▸ Instructions to follow:
The answer should consist of the full listing below, repeated exactly and free of pictures.

▸ Extracted entries:
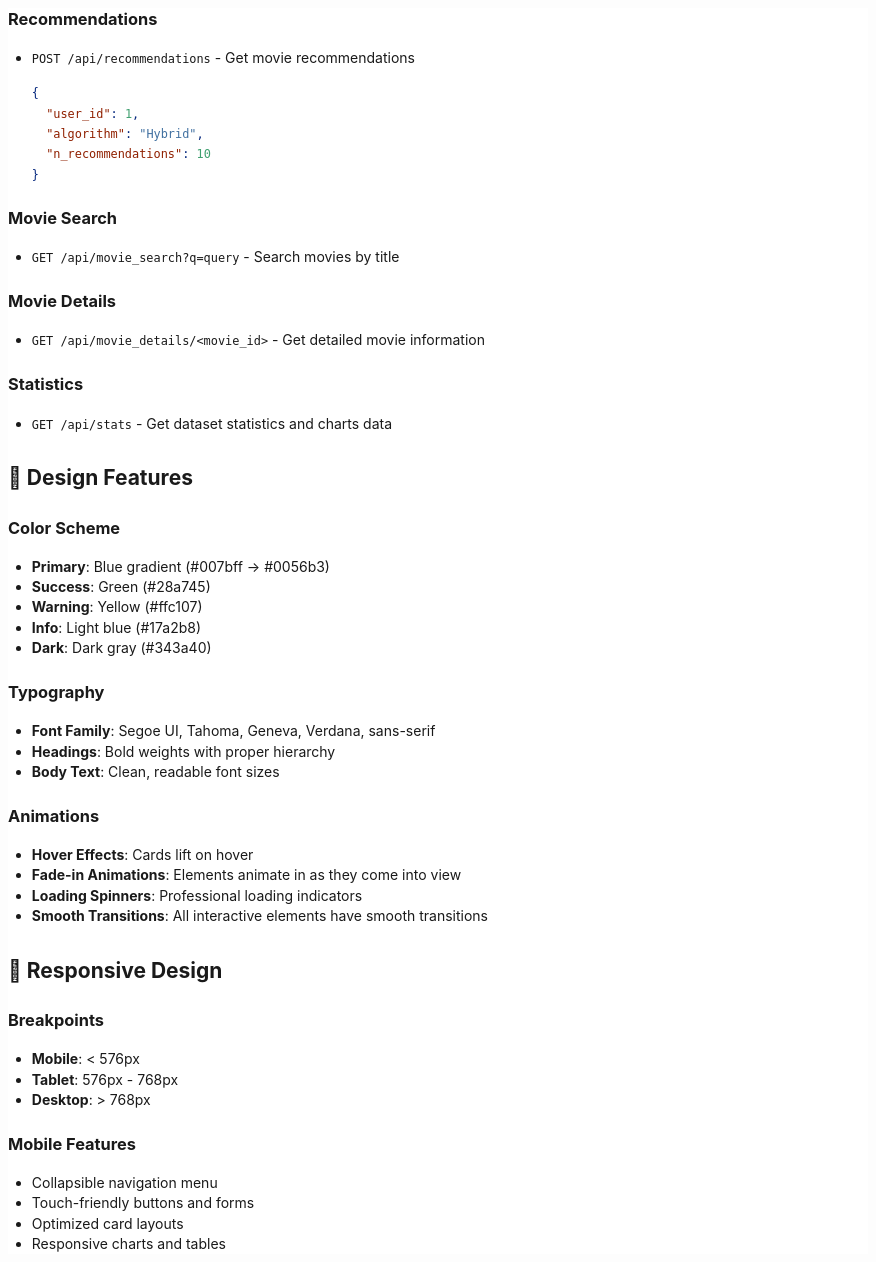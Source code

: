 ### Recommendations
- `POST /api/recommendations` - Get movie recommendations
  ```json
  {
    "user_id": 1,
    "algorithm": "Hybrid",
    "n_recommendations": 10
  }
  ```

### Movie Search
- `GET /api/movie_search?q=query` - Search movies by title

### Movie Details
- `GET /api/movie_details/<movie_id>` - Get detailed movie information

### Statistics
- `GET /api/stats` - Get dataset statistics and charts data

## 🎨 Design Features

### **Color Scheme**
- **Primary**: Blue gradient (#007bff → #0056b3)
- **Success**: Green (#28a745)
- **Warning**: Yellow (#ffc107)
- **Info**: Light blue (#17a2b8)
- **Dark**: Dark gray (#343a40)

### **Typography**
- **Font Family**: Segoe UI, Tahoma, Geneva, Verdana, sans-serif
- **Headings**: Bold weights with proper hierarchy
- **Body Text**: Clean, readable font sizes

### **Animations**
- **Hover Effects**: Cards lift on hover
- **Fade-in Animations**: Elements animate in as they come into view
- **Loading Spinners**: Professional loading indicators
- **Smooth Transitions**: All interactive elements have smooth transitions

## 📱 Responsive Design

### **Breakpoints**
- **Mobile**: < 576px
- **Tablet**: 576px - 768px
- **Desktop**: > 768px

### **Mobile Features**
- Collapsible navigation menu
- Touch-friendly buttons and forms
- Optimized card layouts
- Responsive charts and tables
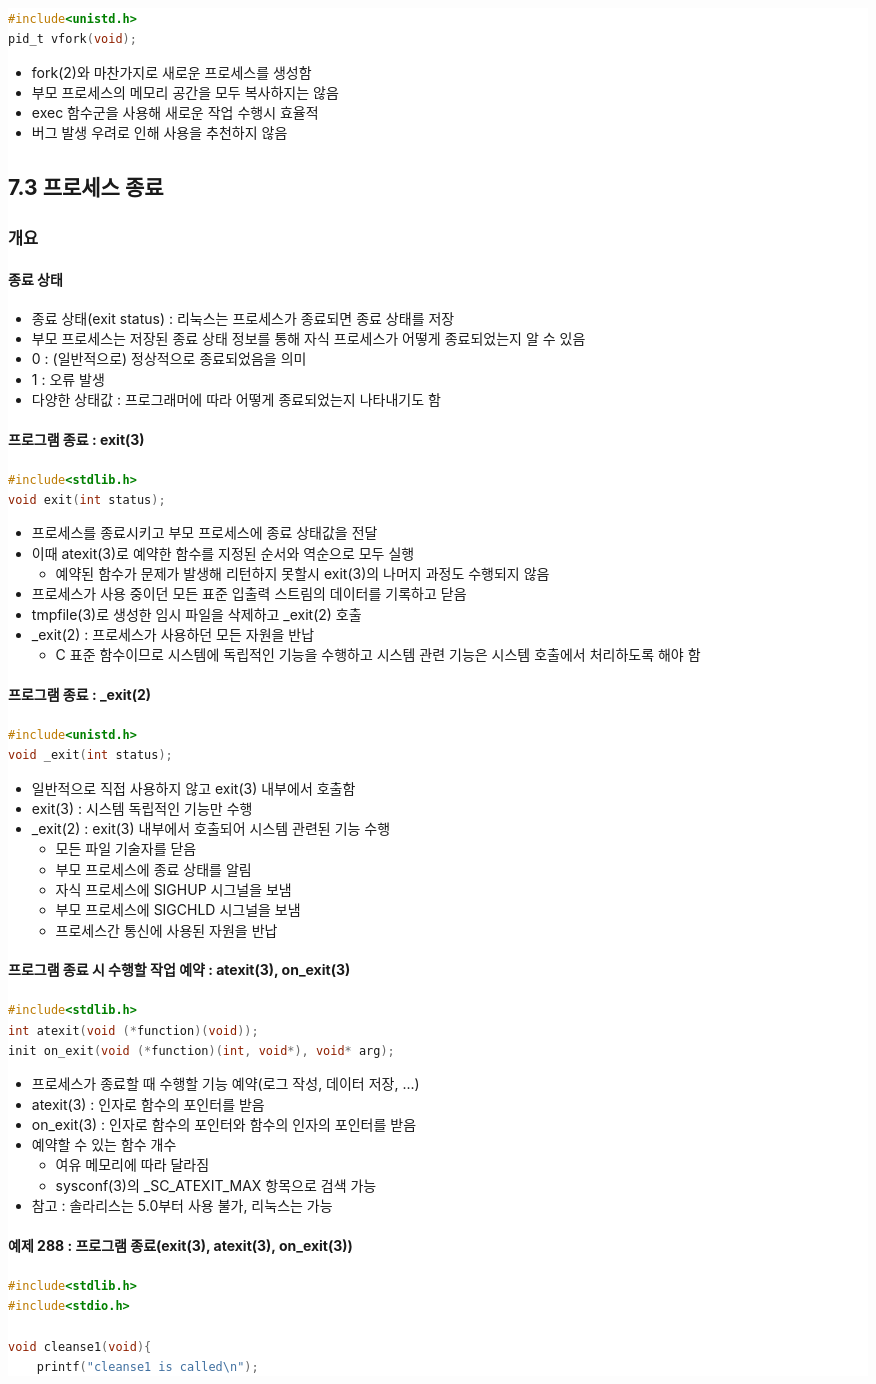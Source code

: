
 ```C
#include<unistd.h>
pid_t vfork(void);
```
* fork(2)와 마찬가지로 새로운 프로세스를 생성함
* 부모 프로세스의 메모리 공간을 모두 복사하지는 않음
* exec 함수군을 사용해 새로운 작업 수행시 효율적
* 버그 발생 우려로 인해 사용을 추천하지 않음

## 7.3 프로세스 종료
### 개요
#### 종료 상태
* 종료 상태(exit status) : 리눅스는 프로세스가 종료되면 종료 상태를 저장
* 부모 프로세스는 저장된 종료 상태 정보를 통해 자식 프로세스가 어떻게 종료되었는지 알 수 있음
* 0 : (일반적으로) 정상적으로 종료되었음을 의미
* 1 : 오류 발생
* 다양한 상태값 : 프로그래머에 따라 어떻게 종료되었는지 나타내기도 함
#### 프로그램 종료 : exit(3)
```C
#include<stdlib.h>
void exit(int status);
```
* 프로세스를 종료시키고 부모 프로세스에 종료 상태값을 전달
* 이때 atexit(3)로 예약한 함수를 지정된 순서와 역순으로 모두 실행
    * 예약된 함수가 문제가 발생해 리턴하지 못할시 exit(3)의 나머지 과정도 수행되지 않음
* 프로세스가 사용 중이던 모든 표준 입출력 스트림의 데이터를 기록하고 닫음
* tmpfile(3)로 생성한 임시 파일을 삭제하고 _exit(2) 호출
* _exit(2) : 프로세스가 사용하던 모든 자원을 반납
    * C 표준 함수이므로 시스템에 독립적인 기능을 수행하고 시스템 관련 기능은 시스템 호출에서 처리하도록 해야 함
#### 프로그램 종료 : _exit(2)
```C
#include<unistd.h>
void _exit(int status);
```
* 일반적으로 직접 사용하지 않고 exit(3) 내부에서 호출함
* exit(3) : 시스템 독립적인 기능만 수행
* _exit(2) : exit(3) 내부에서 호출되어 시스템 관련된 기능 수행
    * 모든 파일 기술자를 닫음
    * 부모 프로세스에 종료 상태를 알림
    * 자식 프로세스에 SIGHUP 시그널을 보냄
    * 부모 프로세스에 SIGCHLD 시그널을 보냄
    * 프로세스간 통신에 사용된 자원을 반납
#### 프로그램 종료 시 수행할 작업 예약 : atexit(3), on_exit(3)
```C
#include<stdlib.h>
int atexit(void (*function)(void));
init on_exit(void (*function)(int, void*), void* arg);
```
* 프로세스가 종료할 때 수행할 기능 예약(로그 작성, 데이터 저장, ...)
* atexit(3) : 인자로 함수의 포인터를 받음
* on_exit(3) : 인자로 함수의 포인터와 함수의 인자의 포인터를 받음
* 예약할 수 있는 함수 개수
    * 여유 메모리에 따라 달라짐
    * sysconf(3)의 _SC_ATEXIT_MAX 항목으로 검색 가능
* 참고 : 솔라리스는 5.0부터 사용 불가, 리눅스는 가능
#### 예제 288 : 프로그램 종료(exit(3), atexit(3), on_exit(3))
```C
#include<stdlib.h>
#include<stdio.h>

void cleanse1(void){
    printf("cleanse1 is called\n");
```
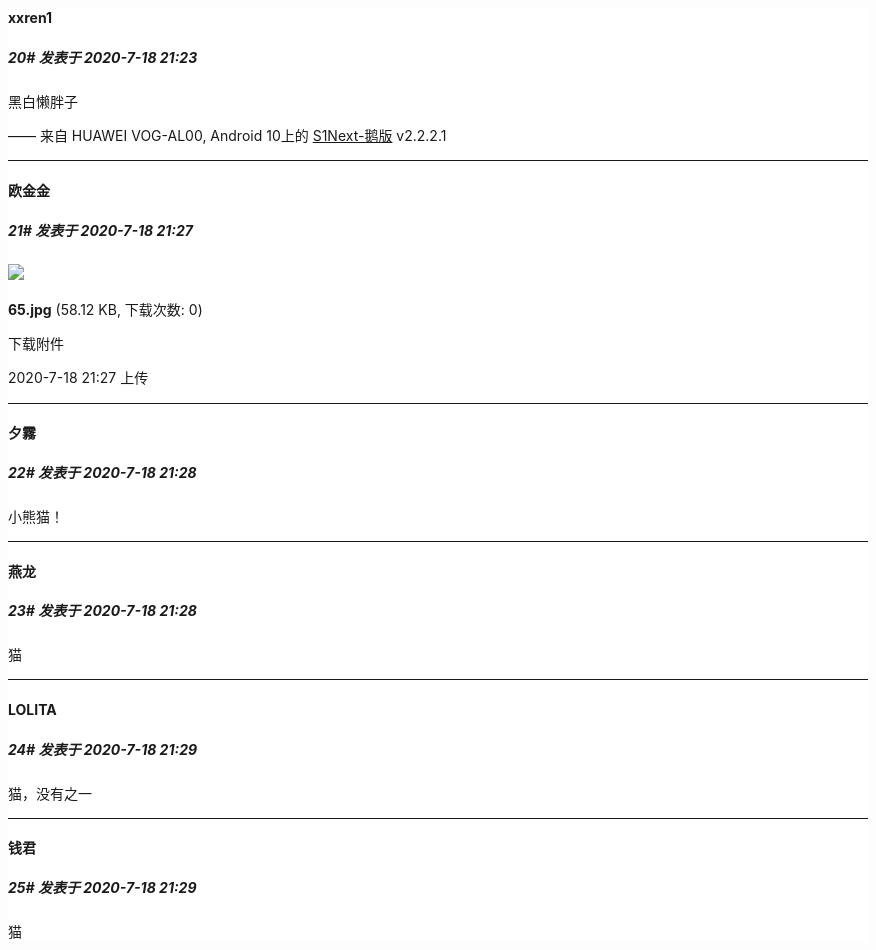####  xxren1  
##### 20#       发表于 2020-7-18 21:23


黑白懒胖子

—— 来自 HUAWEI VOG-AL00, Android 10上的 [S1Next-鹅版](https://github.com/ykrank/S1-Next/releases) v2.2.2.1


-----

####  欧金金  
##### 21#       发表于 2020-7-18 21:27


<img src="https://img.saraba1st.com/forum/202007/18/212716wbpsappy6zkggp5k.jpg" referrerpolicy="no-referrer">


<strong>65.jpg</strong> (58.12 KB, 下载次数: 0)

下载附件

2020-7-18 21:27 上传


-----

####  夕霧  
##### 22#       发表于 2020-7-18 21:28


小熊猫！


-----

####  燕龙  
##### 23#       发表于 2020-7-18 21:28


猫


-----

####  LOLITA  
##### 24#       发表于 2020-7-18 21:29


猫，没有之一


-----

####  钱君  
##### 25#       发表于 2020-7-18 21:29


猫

▸ Output below:
Source code

: ### Recommendations
- `POST /api/recommendations` - Get movie recommendations
  ```json
  {
    "user_id": 1,
    "algorithm": "Hybrid",
    "n_recommendations": 10
  }
  ```

### Movie Search
- `GET /api/movie_search?q=query` - Search movies by title

### Movie Details
- `GET /api/movie_details/<movie_id>` - Get detailed movie information

### Statistics
- `GET /api/stats` - Get dataset statistics and charts data

## 🎨 Design Features

### **Color Scheme**
- **Primary**: Blue gradient (#007bff → #0056b3)
- **Success**: Green (#28a745)
- **Warning**: Yellow (#ffc107)
- **Info**: Light blue (#17a2b8)
- **Dark**: Dark gray (#343a40)

### **Typography**
- **Font Family**: Segoe UI, Tahoma, Geneva, Verdana, sans-serif
- **Headings**: Bold weights with proper hierarchy
- **Body Text**: Clean, readable font sizes

### **Animations**
- **Hover Effects**: Cards lift on hover
- **Fade-in Animations**: Elements animate in as they come into view
- **Loading Spinners**: Professional loading indicators
- **Smooth Transitions**: All interactive elements have smooth transitions

## 📱 Responsive Design

### **Breakpoints**
- **Mobile**: < 576px
- **Tablet**: 576px - 768px
- **Desktop**: > 768px

### **Mobile Features**
- Collapsible navigation menu
- Touch-friendly buttons and forms
- Optimized card layouts
- Responsive charts and tables
Source code

:
 ```C
#include<unistd.h>
pid_t vfork(void);
```
* fork(2)와 마찬가지로 새로운 프로세스를 생성함
* 부모 프로세스의 메모리 공간을 모두 복사하지는 않음
* exec 함수군을 사용해 새로운 작업 수행시 효율적
* 버그 발생 우려로 인해 사용을 추천하지 않음

## 7.3 프로세스 종료
### 개요
#### 종료 상태
* 종료 상태(exit status) : 리눅스는 프로세스가 종료되면 종료 상태를 저장
* 부모 프로세스는 저장된 종료 상태 정보를 통해 자식 프로세스가 어떻게 종료되었는지 알 수 있음
* 0 : (일반적으로) 정상적으로 종료되었음을 의미
* 1 : 오류 발생
* 다양한 상태값 : 프로그래머에 따라 어떻게 종료되었는지 나타내기도 함
#### 프로그램 종료 : exit(3)
```C
#include<stdlib.h>
void exit(int status);
```
* 프로세스를 종료시키고 부모 프로세스에 종료 상태값을 전달
* 이때 atexit(3)로 예약한 함수를 지정된 순서와 역순으로 모두 실행
    * 예약된 함수가 문제가 발생해 리턴하지 못할시 exit(3)의 나머지 과정도 수행되지 않음
* 프로세스가 사용 중이던 모든 표준 입출력 스트림의 데이터를 기록하고 닫음
* tmpfile(3)로 생성한 임시 파일을 삭제하고 _exit(2) 호출
* _exit(2) : 프로세스가 사용하던 모든 자원을 반납
    * C 표준 함수이므로 시스템에 독립적인 기능을 수행하고 시스템 관련 기능은 시스템 호출에서 처리하도록 해야 함
#### 프로그램 종료 : _exit(2)
```C
#include<unistd.h>
void _exit(int status);
```
* 일반적으로 직접 사용하지 않고 exit(3) 내부에서 호출함
* exit(3) : 시스템 독립적인 기능만 수행
* _exit(2) : exit(3) 내부에서 호출되어 시스템 관련된 기능 수행
    * 모든 파일 기술자를 닫음
    * 부모 프로세스에 종료 상태를 알림
    * 자식 프로세스에 SIGHUP 시그널을 보냄
    * 부모 프로세스에 SIGCHLD 시그널을 보냄
    * 프로세스간 통신에 사용된 자원을 반납
#### 프로그램 종료 시 수행할 작업 예약 : atexit(3), on_exit(3)
```C
#include<stdlib.h>
int atexit(void (*function)(void));
init on_exit(void (*function)(int, void*), void* arg);
```
* 프로세스가 종료할 때 수행할 기능 예약(로그 작성, 데이터 저장, ...)
* atexit(3) : 인자로 함수의 포인터를 받음
* on_exit(3) : 인자로 함수의 포인터와 함수의 인자의 포인터를 받음
* 예약할 수 있는 함수 개수
    * 여유 메모리에 따라 달라짐
    * sysconf(3)의 _SC_ATEXIT_MAX 항목으로 검색 가능
* 참고 : 솔라리스는 5.0부터 사용 불가, 리눅스는 가능
#### 예제 288 : 프로그램 종료(exit(3), atexit(3), on_exit(3))
```C
#include<stdlib.h>
#include<stdio.h>

void cleanse1(void){
    printf("cleanse1 is called\n");
```
####  xxren1  
##### 20#       发表于 2020-7-18 21:23


黑白懒胖子

—— 来自 HUAWEI VOG-AL00, Android 10上的 [S1Next-鹅版](https://github.com/ykrank/S1-Next/releases) v2.2.2.1


-----

####  欧金金  
##### 21#       发表于 2020-7-18 21:27


<img src="https://img.saraba1st.com/forum/202007/18/212716wbpsappy6zkggp5k.jpg" referrerpolicy="no-referrer">


<strong>65.jpg</strong> (58.12 KB, 下载次数: 0)

下载附件

2020-7-18 21:27 上传


-----

####  夕霧  
##### 22#       发表于 2020-7-18 21:28


小熊猫！


-----

####  燕龙  
##### 23#       发表于 2020-7-18 21:28


猫


-----

####  LOLITA  
##### 24#       发表于 2020-7-18 21:29


猫，没有之一


-----

####  钱君  
##### 25#       发表于 2020-7-18 21:29


猫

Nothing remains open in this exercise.